Und dann führte mein Freund weiter aus: “Biden war 1972 für den Bundesstaat Delaware in den US-Senat eingezogen, hatte 1988 und 2008 vergeblich für die Präsidentschaft kandidiert und war dann nach der Wahl Barack Obamas 2008 und nochmals 2012 Vizepräsident geworden. Als Senator hatte er sich für die Zergliederung Jugoslawiens und die Bombardierung Serbiens eingesetzt und Präsident Clinton entsprechend bestärkt. Nach dem Anschlag auf das World Trade Center 2001 forderte er mehr Bodentruppen in Afghanistan, 2003 stimmte er für den Irak-Krieg und 2011 propagierte er den Krieg gegen Libyen. Wiederholt forderte er ein Eingreifen in Syrien und die Absetzung Assads.”
Was was da ausgeführt wurde, ist in entsprechenden Quellen nachlesbar und wird als Faktum auch nicht von dem Akteur Joe Biden selbst geleugnet werden. Es sind Tatsachen, die dazu verhelfen, sich von dem neuen, allerdings noch nicht gewählten Präsidenten der Vereinigten Staaten ein realistisches Bild zu machen. Interessant ist, dass von der hiesigen so gefeierten freien Presse von diesen Tatsachen nichts oder kaum etwas zu lesen ist.
Ganz im Gegenteil, alle möglichen sogenannten und selbst ernannten Expertinnen und Experten schwadronieren von einer neuen Kommunikationskultur, vor der man mit Joe Biden stehe und dass man bereit sei, mehr Verantwortung zu übernehmen. Diese, wirft man nur einen Blick auf die Angaben meines Freundes, kann sehr schnell Kontur annehmen.
Würde – sowohl keine Spekulation – Joe Biden an seiner Haltung festhalten, dann bedeutet die Annahme von mehr Verantwortung, was man, so die Verlautbarung von Bundespräsident, Kanzlerin wie Außenminister sehr gerne täte, mehr aktive Teilhabe an kriegerischen Handlungen. Liebe freie Presse, damit das einmal klar ist, worüber wir reden! Ob für diese Position Mehrheiten in der Gesellschaft existieren und wie sie hergestellt werden sollen, ist eine andere Sache.
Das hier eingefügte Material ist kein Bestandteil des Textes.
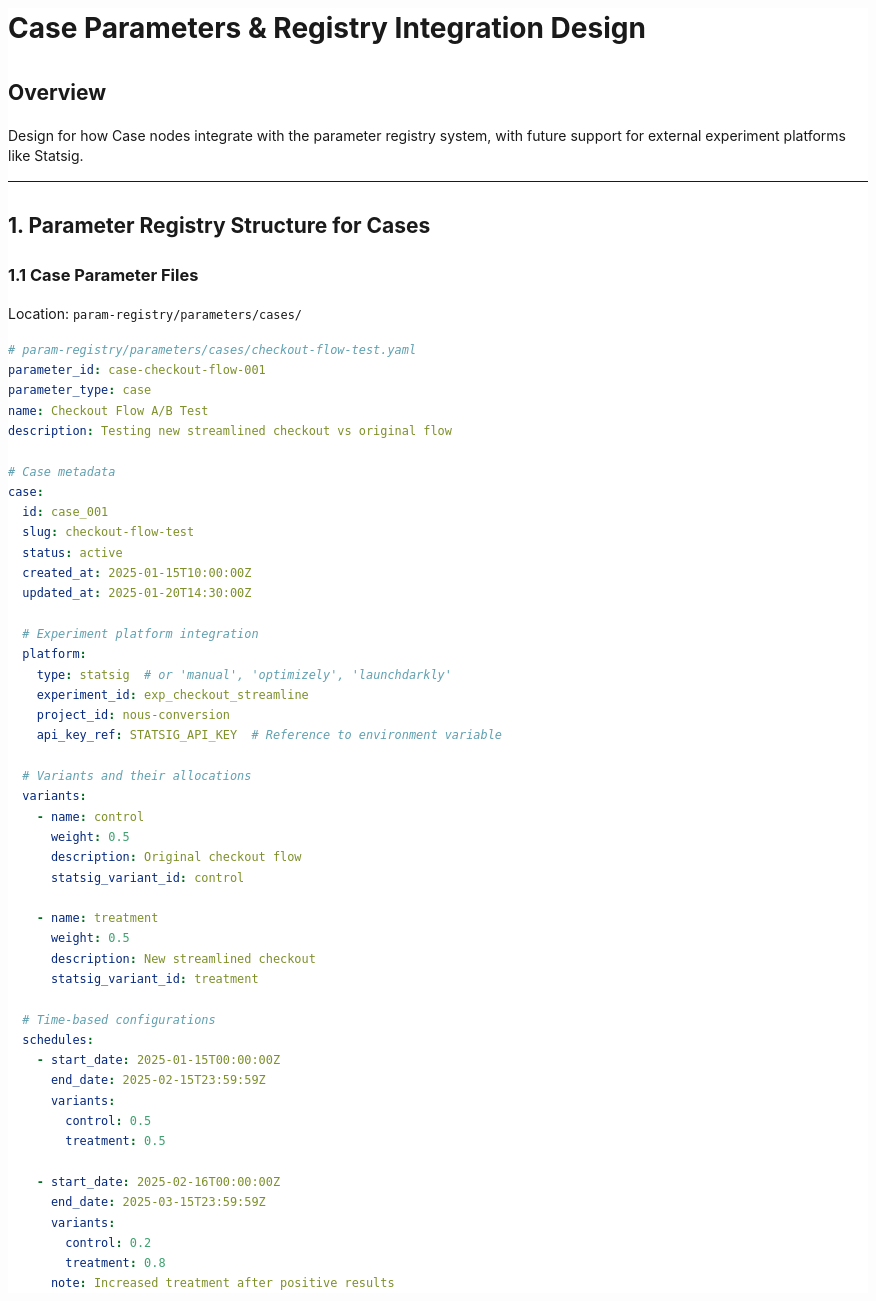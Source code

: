 # Case Parameters & Registry Integration Design

## Overview
Design for how Case nodes integrate with the parameter registry system, with future support for external experiment platforms like Statsig.

---

## 1. Parameter Registry Structure for Cases

### 1.1 Case Parameter Files
Location: `param-registry/parameters/cases/`

```yaml
# param-registry/parameters/cases/checkout-flow-test.yaml
parameter_id: case-checkout-flow-001
parameter_type: case
name: Checkout Flow A/B Test
description: Testing new streamlined checkout vs original flow

# Case metadata
case:
  id: case_001
  slug: checkout-flow-test
  status: active
  created_at: 2025-01-15T10:00:00Z
  updated_at: 2025-01-20T14:30:00Z
  
  # Experiment platform integration
  platform:
    type: statsig  # or 'manual', 'optimizely', 'launchdarkly'
    experiment_id: exp_checkout_streamline
    project_id: nous-conversion
    api_key_ref: STATSIG_API_KEY  # Reference to environment variable
  
  # Variants and their allocations
  variants:
    - name: control
      weight: 0.5
      description: Original checkout flow
      statsig_variant_id: control
      
    - name: treatment
      weight: 0.5
      description: New streamlined checkout
      statsig_variant_id: treatment
  
  # Time-based configurations
  schedules:
    - start_date: 2025-01-15T00:00:00Z
      end_date: 2025-02-15T23:59:59Z
      variants:
        control: 0.5
        treatment: 0.5
      
    - start_date: 2025-02-16T00:00:00Z
      end_date: 2025-03-15T23:59:59Z
      variants:
        control: 0.2
        treatment: 0.8
      note: Increased treatment after positive results
```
“Das Schweigen der Tyrannen”
Ein Weg auf der psychologischen Kriegsmobilisierung wird allerdings bereits geleistet. Das beginnt bei den immer wieder unsachlichen und emotionalisierenden Berichterstattungen in den öffentlich-rechtlichen Anstalten, allen voran das Atlantikbrücken-Zentrum im ZDF, und es endet, wie immer, denn darauf ist Verlass, bei der Springer-Presse. Diese nutzte auch gleich das Ereignis der US-Wahlen, um so richtig die Welt auf den Kopf zu stellen. Die gestrige Headline lautete: “Das Schweigen der Tyrannen” (2, 3).
Gemeint war das bisherige Ausbleiben von Glückwunschtelegrammen aus Russland und China. Dass sich Staatsoberhäupter souveräner Staaten dazu entscheiden, einem neuen Präsidenten erst dann zu gratulieren, wenn er gewählt ist, soll in den teutonischen Köpfen als absurd gesetzt werden. So beginnt die Verbrämung, so entstehen Feindbilder und so wird die Welt vergiftet.
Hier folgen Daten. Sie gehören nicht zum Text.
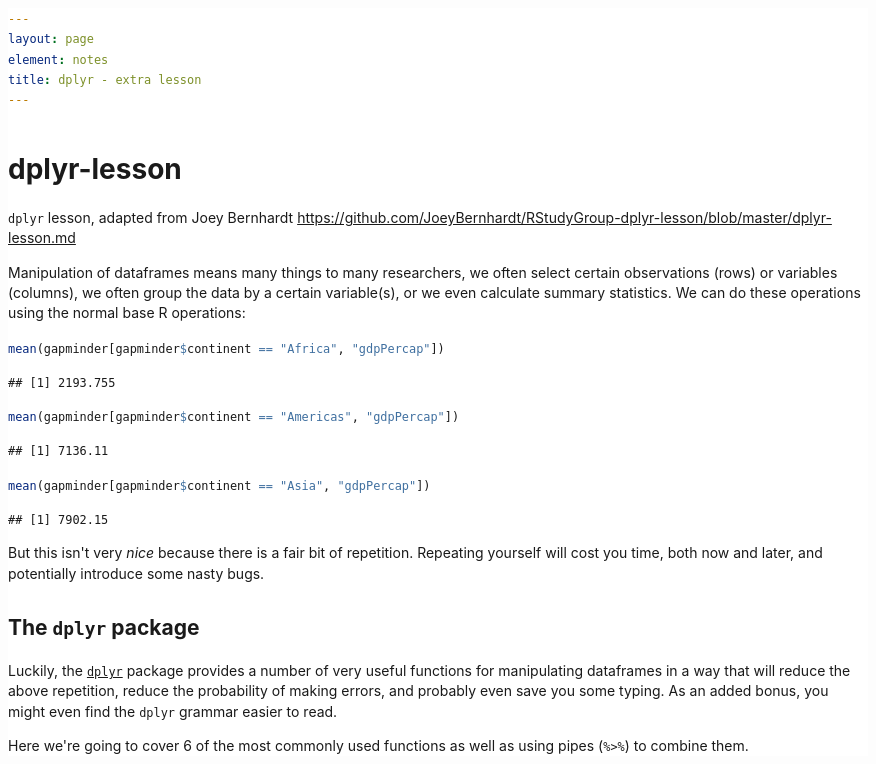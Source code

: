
 ```yaml
---
layout: page
element: notes
title: dplyr - extra lesson
---
```


# dplyr-lesson

`dplyr` lesson, adapted from Joey Bernhardt <https://github.com/JoeyBernhardt/RStudyGroup-dplyr-lesson/blob/master/dplyr-lesson.md>

Manipulation of dataframes means many things to many researchers, we often
select certain observations (rows) or variables (columns), we often group the
data by a certain variable(s), or we even calculate summary statistics. We can
do these operations using the normal base R operations:


```r
mean(gapminder[gapminder$continent == "Africa", "gdpPercap"])
```

```
## [1] 2193.755
```

```r
mean(gapminder[gapminder$continent == "Americas", "gdpPercap"])
```

```
## [1] 7136.11
```

```r
mean(gapminder[gapminder$continent == "Asia", "gdpPercap"])
```

```
## [1] 7902.15
```

But this isn't very *nice* because there is a fair bit of repetition. Repeating
yourself will cost you time, both now and later, and potentially introduce some
nasty bugs.

## The `dplyr` package

Luckily, the [`dplyr`](https://cran.r-project.org/web/packages/dplyr/dplyr.pdf)
package provides a number of very useful functions for manipulating dataframes
in a way that will reduce the above repetition, reduce the probability of making
errors, and probably even save you some typing. As an added bonus, you might
even find the `dplyr` grammar easier to read.

Here we're going to cover 6 of the most commonly used functions as well as using
pipes (`%>%`) to combine them.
Sie schweigen, wenn sie reden sollten und sie geifern, wenn Schweigen angebracht wäre. Zur Klarheit tragen sie tatsächlich nicht mehr viel bei. Die Konzentration von Presse und Medien hat zu Meinungsmonopolen geführt, die dazu beitragen, die Gesellschaften tief zu spalten. Ja, eine freie und kritische Presse ist notwendiger denn je. Nur viele, die reklamieren, für sie zu stehen, lösen den Anspruch nicht ein.
Quellen und Anmerkungen
(1) Die Jugoslawienkriege (allgemein auch, aber ungenau als Balkankriege bezeichnet) umfassen eine Reihe von Kriegen und kriegerischen Auseinandersetzungen auf dem Gebiet des ehemaligen Jugoslawien gegen Ende des 20. Jahrhunderts. Diese sind mit dem Zerfall des Staates Jugoslawien verbunden. Zu den Jugoslawienkriegen gehören der 10-Tage-Krieg in Slowenien (1991), der Kroatienkrieg (1991–1995), der Bosnienkrieg (1992–1995), der kroatisch-bosniakische Krieg (1992–1994) im Rahmen des Bosnienkriegs, der Kosovokrieg (1998–1999) und der albanische Aufstand in Mazedonien (2001). Mit den Friedensabkommen von Dayton und Erdut wurden 1995 die Kriege in Bosnien und Herzegowina bzw. Kroatien beendet. Ungelöst blieb der Kosovo-Konflikt. Während der Jugoslawienkriege kam es zu zahlreichen Kriegsverbrechen.
(2) BILD.de (09.11.2020): Bisher keine Glückwünsche an Biden – Das Schweigen der Tyrannen.
(3) Als Tyrannei bezeichnet man in stark abwertendem Sinn eine als illegitim betrachtete Gewalt- und Willkürherrschaft eines Machthabers (Tyrann) oder einer Gruppe (Tyrannen). Der Begriff bezieht sich vor allem auf Herrschaftsformen mit brutalen und gewalttätigen Alleinherrschern (im Sinne auch einer Gewaltherrschaft), die an der Spitze der Tyrannei stehen.
Foto: Kelvin Moquete (Unsplash.com)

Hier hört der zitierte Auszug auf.